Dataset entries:
<<<<

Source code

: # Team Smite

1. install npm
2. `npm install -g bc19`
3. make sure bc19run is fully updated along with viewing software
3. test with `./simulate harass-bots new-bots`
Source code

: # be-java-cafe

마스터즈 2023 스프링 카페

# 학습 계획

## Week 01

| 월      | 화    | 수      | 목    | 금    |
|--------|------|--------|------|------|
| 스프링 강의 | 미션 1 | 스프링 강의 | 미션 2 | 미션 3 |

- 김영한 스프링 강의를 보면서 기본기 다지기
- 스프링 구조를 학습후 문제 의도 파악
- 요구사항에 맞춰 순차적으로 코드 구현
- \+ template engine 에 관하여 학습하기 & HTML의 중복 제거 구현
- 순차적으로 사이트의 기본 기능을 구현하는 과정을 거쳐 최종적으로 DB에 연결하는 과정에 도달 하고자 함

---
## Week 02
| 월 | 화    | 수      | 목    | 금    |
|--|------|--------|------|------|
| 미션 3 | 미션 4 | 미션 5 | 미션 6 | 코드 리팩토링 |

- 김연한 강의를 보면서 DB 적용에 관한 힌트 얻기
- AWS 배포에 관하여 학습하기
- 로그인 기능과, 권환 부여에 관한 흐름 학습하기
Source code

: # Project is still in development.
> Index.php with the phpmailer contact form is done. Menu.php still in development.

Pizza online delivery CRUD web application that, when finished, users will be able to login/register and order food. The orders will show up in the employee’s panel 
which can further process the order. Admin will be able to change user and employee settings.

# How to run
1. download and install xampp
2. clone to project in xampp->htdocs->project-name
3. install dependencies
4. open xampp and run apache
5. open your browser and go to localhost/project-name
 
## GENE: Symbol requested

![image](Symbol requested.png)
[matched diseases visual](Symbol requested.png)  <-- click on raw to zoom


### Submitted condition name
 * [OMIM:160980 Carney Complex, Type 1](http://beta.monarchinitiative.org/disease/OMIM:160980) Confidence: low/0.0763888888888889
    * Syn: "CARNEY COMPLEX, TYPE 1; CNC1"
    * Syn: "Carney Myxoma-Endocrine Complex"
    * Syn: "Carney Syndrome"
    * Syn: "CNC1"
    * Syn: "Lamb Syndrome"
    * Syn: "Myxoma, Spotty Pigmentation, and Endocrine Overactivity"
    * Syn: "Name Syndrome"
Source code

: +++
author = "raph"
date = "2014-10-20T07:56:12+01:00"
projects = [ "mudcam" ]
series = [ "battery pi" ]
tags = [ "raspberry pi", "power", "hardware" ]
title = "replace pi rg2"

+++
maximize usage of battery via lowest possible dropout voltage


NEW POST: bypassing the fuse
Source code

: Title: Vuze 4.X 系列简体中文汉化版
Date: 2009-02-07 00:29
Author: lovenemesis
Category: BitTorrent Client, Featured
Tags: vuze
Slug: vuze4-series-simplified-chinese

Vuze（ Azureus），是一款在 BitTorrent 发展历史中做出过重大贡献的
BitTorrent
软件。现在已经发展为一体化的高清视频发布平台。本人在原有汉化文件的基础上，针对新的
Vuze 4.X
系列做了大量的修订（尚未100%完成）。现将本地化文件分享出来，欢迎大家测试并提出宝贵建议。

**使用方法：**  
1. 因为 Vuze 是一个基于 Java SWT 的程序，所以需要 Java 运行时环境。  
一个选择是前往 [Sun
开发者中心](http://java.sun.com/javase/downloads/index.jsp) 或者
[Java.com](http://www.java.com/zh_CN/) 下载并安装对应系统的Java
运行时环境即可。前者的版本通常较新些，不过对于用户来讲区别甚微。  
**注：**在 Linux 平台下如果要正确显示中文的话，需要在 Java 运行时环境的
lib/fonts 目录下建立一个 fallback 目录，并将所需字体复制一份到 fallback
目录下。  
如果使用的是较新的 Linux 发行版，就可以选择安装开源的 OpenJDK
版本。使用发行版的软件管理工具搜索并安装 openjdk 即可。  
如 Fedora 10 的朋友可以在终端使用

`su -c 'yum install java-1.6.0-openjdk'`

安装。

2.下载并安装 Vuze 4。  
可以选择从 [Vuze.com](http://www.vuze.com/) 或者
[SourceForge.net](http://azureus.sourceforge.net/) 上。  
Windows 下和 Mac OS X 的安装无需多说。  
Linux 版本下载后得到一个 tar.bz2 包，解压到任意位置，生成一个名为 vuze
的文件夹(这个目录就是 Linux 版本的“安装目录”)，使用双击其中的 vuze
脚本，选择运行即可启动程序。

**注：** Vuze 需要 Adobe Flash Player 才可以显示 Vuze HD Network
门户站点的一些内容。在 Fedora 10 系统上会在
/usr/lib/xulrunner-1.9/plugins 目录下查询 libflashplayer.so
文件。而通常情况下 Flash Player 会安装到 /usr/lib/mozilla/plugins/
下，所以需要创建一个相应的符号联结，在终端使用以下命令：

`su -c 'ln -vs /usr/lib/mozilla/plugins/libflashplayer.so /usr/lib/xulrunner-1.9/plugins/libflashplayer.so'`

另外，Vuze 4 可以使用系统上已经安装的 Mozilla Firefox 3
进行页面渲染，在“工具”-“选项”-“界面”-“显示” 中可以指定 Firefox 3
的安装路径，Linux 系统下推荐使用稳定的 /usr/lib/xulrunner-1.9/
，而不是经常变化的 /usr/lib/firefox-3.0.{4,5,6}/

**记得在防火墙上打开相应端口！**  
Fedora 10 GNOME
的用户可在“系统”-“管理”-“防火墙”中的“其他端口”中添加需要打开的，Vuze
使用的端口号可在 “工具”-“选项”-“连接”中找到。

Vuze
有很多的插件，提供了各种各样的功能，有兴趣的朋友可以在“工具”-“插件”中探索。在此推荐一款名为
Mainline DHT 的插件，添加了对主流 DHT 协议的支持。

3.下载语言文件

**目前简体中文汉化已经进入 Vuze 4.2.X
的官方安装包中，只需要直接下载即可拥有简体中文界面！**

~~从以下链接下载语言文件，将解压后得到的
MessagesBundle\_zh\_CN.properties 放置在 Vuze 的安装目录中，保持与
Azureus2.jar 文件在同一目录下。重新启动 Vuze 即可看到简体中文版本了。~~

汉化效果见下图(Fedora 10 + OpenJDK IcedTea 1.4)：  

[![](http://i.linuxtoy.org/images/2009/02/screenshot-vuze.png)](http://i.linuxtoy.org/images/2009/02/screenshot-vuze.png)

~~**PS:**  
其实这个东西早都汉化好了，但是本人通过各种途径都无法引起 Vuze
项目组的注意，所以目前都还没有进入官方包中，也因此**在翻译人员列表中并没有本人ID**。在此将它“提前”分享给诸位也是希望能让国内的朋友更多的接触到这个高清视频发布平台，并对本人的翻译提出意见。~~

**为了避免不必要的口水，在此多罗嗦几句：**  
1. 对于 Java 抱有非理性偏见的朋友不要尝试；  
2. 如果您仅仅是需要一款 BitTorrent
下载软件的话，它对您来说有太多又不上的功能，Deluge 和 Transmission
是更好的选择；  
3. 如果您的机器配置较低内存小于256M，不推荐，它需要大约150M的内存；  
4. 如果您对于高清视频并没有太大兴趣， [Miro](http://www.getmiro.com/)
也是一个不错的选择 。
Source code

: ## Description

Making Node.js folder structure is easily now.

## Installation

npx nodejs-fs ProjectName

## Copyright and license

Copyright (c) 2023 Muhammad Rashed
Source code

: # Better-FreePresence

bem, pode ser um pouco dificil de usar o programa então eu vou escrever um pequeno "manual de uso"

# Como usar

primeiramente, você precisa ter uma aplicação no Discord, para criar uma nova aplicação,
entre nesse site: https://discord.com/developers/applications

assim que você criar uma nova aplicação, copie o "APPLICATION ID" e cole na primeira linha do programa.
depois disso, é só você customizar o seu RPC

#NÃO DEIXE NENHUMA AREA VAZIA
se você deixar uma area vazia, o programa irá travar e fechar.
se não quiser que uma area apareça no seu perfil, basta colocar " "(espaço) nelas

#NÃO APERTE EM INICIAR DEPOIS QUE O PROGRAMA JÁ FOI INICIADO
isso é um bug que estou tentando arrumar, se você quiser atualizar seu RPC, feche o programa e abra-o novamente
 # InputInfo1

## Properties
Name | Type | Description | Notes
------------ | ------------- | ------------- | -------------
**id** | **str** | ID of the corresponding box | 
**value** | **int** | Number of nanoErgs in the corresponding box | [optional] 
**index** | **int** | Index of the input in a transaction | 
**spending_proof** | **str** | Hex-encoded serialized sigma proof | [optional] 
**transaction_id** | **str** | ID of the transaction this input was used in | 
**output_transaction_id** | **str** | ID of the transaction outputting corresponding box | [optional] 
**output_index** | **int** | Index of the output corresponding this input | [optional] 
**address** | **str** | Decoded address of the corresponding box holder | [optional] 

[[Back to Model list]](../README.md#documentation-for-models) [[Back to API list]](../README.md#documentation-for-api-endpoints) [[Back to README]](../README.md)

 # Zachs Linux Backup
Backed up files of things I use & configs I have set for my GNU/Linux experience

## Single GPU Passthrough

>>>>

#### EXERCISE PROMPT:
Only the number is wanted: how many lines in the data include the string "Symbol"?

#### OUTPUT OF THE TASK:
3